◆ **Records supplied**:
- Opening Delimiter -
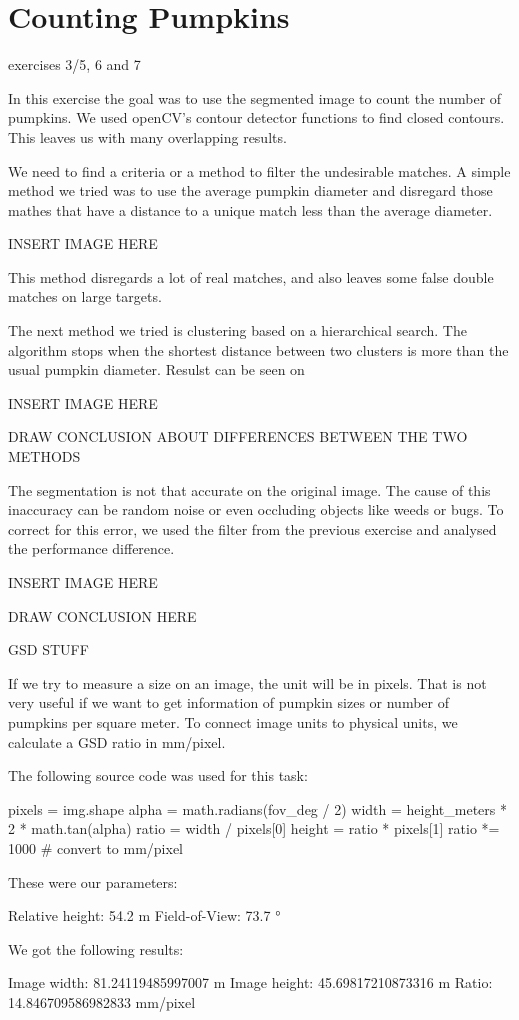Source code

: \documentclass[../Head/Main.tex]{subfiles}
\begin{document}
\section{Counting Pumpkins}
exercises 3/5, 6 and 7

In this exercise the goal was to use the segmented image to count the number of pumpkins. We used openCV's contour detector functions to find closed contours. This leaves us with many overlapping results.

We need to find a criteria or a method to filter the undesirable matches. A simple method we tried was to use the average pumpkin diameter and disregard those mathes that have a distance to a unique match less than the average diameter.

INSERT IMAGE HERE

This method disregards a lot of real matches, and also leaves some false double matches on large targets.

The next method we tried is clustering based on a hierarchical search. The algorithm stops when the shortest distance between two clusters is more than the usual pumpkin diameter. Resulst can be seen on

INSERT IMAGE HERE

DRAW CONCLUSION ABOUT DIFFERENCES BETWEEN THE TWO METHODS

The segmentation is not that accurate on the original image. The cause of this inaccuracy can be random noise or even occluding objects like weeds or bugs. To correct for this error, we used the filter from the previous exercise and analysed the performance difference.

INSERT IMAGE HERE

DRAW CONCLUSION HERE

GSD STUFF

If we try to measure a size on an image, the unit will be in pixels. That is not very useful if we want to get information of pumpkin sizes or number of pumpkins per square meter. To connect image units to physical units, we calculate a GSD ratio in mm/pixel.

The following source code was used for this task:

pixels = img.shape
alpha = math.radians(fov_deg / 2)
width = height_meters * 2 * math.tan(alpha)
ratio = width / pixels[0]
height = ratio * pixels[1]
ratio *= 1000 # convert to mm/pixel


These were our parameters:

Relative height: 54.2 m
Field-of-View: 73.7 °


We got the following results:

Image width: 81.24119485997007 m
Image height: 45.69817210873316 m
Ratio: 14.846709586982833 mm/pixel
\end{document}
- Closing Delimiter -
◆ **What to produce**: In the listing above, locate the line containing "This method disregards" and the line containing "DRAW CONCLUSION ABOUT", then transcribe both and every line between them verbatim.

◆ **Answer section**:
This method disregards a lot of real matches, and also leaves some false double matches on large targets.

The next method we tried is clustering based on a hierarchical search. The algorithm stops when the shortest distance between two clusters is more than the usual pumpkin diameter. Resulst can be seen on

INSERT IMAGE HERE

DRAW CONCLUSION ABOUT DIFFERENCES BETWEEN THE TWO METHODS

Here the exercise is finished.